--- Task material Enclosed Below ---

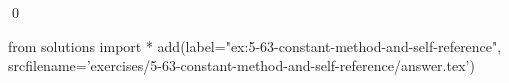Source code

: 
\begin{ex}
  \label{ex:5-63-constant-method-and-self-reference}
  
  \qed
\end{ex}
\begin{python0}
from solutions import *
add(label="ex:5-63-constant-method-and-self-reference",
    srcfilename='exercises/5-63-constant-method-and-self-reference/answer.tex')
\end{python0}
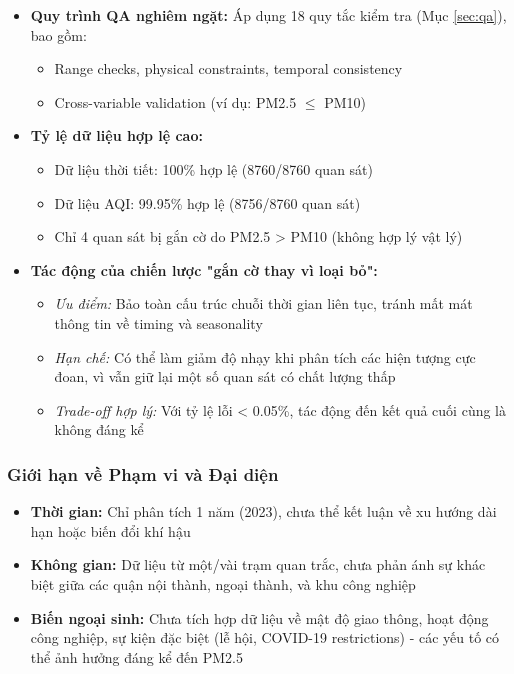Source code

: \documentclass[12pt,a4paper]{article}
\begin{document}
\begin{itemize}
    \item \textbf{Quy trình QA nghiêm ngặt:} Áp dụng 18 quy tắc kiểm tra (Mục \ref{sec:qa}), bao gồm:
    \begin{itemize}
        \item Range checks, physical constraints, temporal consistency
        \item Cross-variable validation (ví dụ: PM2.5 $\leq$ PM10)
    \end{itemize}
    
    \item \textbf{Tỷ lệ dữ liệu hợp lệ cao:}
    \begin{itemize}
        \item Dữ liệu thời tiết: 100\% hợp lệ (8760/8760 quan sát)
        \item Dữ liệu AQI: 99.95\% hợp lệ (8756/8760 quan sát)
        \item Chỉ 4 quan sát bị gắn cờ do PM2.5 > PM10 (không hợp lý vật lý)
    \end{itemize}
    
    \item \textbf{Tác động của chiến lược "gắn cờ thay vì loại bỏ":}
    \begin{itemize}
        \item \textit{Ưu điểm:} Bảo toàn cấu trúc chuỗi thời gian liên tục, tránh mất mát thông tin về timing và seasonality
        \item \textit{Hạn chế:} Có thể làm giảm độ nhạy khi phân tích các hiện tượng cực đoan, vì vẫn giữ lại một số quan sát có chất lượng thấp
        \item \textit{Trade-off hợp lý:} Với tỷ lệ lỗi < 0.05\%, tác động đến kết quả cuối cùng là không đáng kể
    \end{itemize}
\end{itemize}

\subsubsection{Giới hạn về Phạm vi và Đại diện}

\begin{itemize}
    \item \textbf{Thời gian:} Chỉ phân tích 1 năm (2023), chưa thể kết luận về xu hướng dài hạn hoặc biến đổi khí hậu
    \item \textbf{Không gian:} Dữ liệu từ một/vài trạm quan trắc, chưa phản ánh sự khác biệt giữa các quận nội thành, ngoại thành, và khu công nghiệp
    \item \textbf{Biến ngoại sinh:} Chưa tích hợp dữ liệu về mật độ giao thông, hoạt động công nghiệp, sự kiện đặc biệt (lễ hội, COVID-19 restrictions) - các yếu tố có thể ảnh hưởng đáng kể đến PM2.5
\end{itemize}
\end{document}
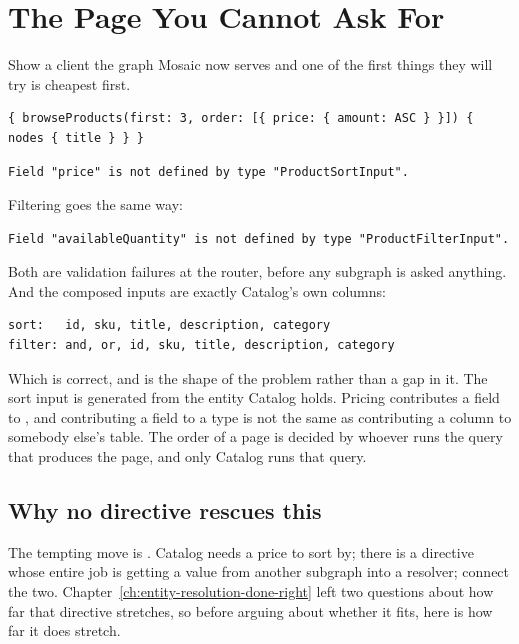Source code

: \section{The Page You Cannot Ask For}
\label{sec:ch13-the-page-you-cannot-ask-for}
%

Show a client the graph Mosaic now serves and one of the first things they will
try is cheapest first.

\begin{verbatim}
{ browseProducts(first: 3, order: [{ price: { amount: ASC } }]) { nodes { title } } }
\end{verbatim}

\begin{verbatim}
Field "price" is not defined by type "ProductSortInput".
\end{verbatim}

Filtering goes the same way:

\begin{verbatim}
Field "availableQuantity" is not defined by type "ProductFilterInput".
\end{verbatim}

Both are validation failures at the router, before any subgraph is asked
anything. And the composed inputs are exactly Catalog's own columns:

\begin{verbatim}
sort:   id, sku, title, description, category
filter: and, or, id, sku, title, description, category
\end{verbatim}

%
Which is correct, and is the shape of the problem rather than a gap in it. The
sort input is generated from the entity Catalog holds. Pricing contributes a
field to , and contributing a field to a type is not the same as
contributing a column to somebody else's table. The order of a page is decided
by whoever runs the query that produces the page, and only Catalog runs that
query.

\subsection*{Why no directive rescues this}

%
The tempting move is . Catalog needs a price to sort by; there is
a directive whose entire job is getting a value from another subgraph into a
resolver; connect the two. Chapter~\ref{ch:entity-resolution-done-right} left two
questions about how far that directive stretches, so before arguing about
whether it fits, here is how far it does stretch.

--- End of Enclosed Task material ---

**What the exercise asks:**
If an entry above contains a picture, leave that picture out and copy everything else exactly.

**Answer for this exercise:**
Source code

: 
\begin{ex}
  \label{ex:5-63-constant-method-and-self-reference}
  
  \qed
\end{ex}
\begin{python0}
from solutions import *
add(label="ex:5-63-constant-method-and-self-reference",
    srcfilename='exercises/5-63-constant-method-and-self-reference/answer.tex')
\end{python0}
Source code

: \documentclass[12pt,a4paper]{article}
\begin{document}
\begin{itemize}
    \item \textbf{Quy trình QA nghiêm ngặt:} Áp dụng 18 quy tắc kiểm tra (Mục \ref{sec:qa}), bao gồm:
    \begin{itemize}
        \item Range checks, physical constraints, temporal consistency
        \item Cross-variable validation (ví dụ: PM2.5 $\leq$ PM10)
    \end{itemize}
    
    \item \textbf{Tỷ lệ dữ liệu hợp lệ cao:}
    \begin{itemize}
        \item Dữ liệu thời tiết: 100\% hợp lệ (8760/8760 quan sát)
        \item Dữ liệu AQI: 99.95\% hợp lệ (8756/8760 quan sát)
        \item Chỉ 4 quan sát bị gắn cờ do PM2.5 > PM10 (không hợp lý vật lý)
    \end{itemize}
    
    \item \textbf{Tác động của chiến lược "gắn cờ thay vì loại bỏ":}
    \begin{itemize}
        \item \textit{Ưu điểm:} Bảo toàn cấu trúc chuỗi thời gian liên tục, tránh mất mát thông tin về timing và seasonality
        \item \textit{Hạn chế:} Có thể làm giảm độ nhạy khi phân tích các hiện tượng cực đoan, vì vẫn giữ lại một số quan sát có chất lượng thấp
        \item \textit{Trade-off hợp lý:} Với tỷ lệ lỗi < 0.05\%, tác động đến kết quả cuối cùng là không đáng kể
    \end{itemize}
\end{itemize}

\subsubsection{Giới hạn về Phạm vi và Đại diện}

\begin{itemize}
    \item \textbf{Thời gian:} Chỉ phân tích 1 năm (2023), chưa thể kết luận về xu hướng dài hạn hoặc biến đổi khí hậu
    \item \textbf{Không gian:} Dữ liệu từ một/vài trạm quan trắc, chưa phản ánh sự khác biệt giữa các quận nội thành, ngoại thành, và khu công nghiệp
    \item \textbf{Biến ngoại sinh:} Chưa tích hợp dữ liệu về mật độ giao thông, hoạt động công nghiệp, sự kiện đặc biệt (lễ hội, COVID-19 restrictions) - các yếu tố có thể ảnh hưởng đáng kể đến PM2.5
\end{itemize}
\end{document}
Source code

: \section{The Page You Cannot Ask For}
\label{sec:ch13-the-page-you-cannot-ask-for}
%

Show a client the graph Mosaic now serves and one of the first things they will
try is cheapest first.

\begin{verbatim}
{ browseProducts(first: 3, order: [{ price: { amount: ASC } }]) { nodes { title } } }
\end{verbatim}

\begin{verbatim}
Field "price" is not defined by type "ProductSortInput".
\end{verbatim}

Filtering goes the same way:

\begin{verbatim}
Field "availableQuantity" is not defined by type "ProductFilterInput".
\end{verbatim}

Both are validation failures at the router, before any subgraph is asked
anything. And the composed inputs are exactly Catalog's own columns:

\begin{verbatim}
sort:   id, sku, title, description, category
filter: and, or, id, sku, title, description, category
\end{verbatim}

%
Which is correct, and is the shape of the problem rather than a gap in it. The
sort input is generated from the entity Catalog holds. Pricing contributes a
field to , and contributing a field to a type is not the same as
contributing a column to somebody else's table. The order of a page is decided
by whoever runs the query that produces the page, and only Catalog runs that
query.

\subsection*{Why no directive rescues this}

%
The tempting move is . Catalog needs a price to sort by; there is
a directive whose entire job is getting a value from another subgraph into a
resolver; connect the two. Chapter~\ref{ch:entity-resolution-done-right} left two
questions about how far that directive stretches, so before arguing about
whether it fits, here is how far it does stretch.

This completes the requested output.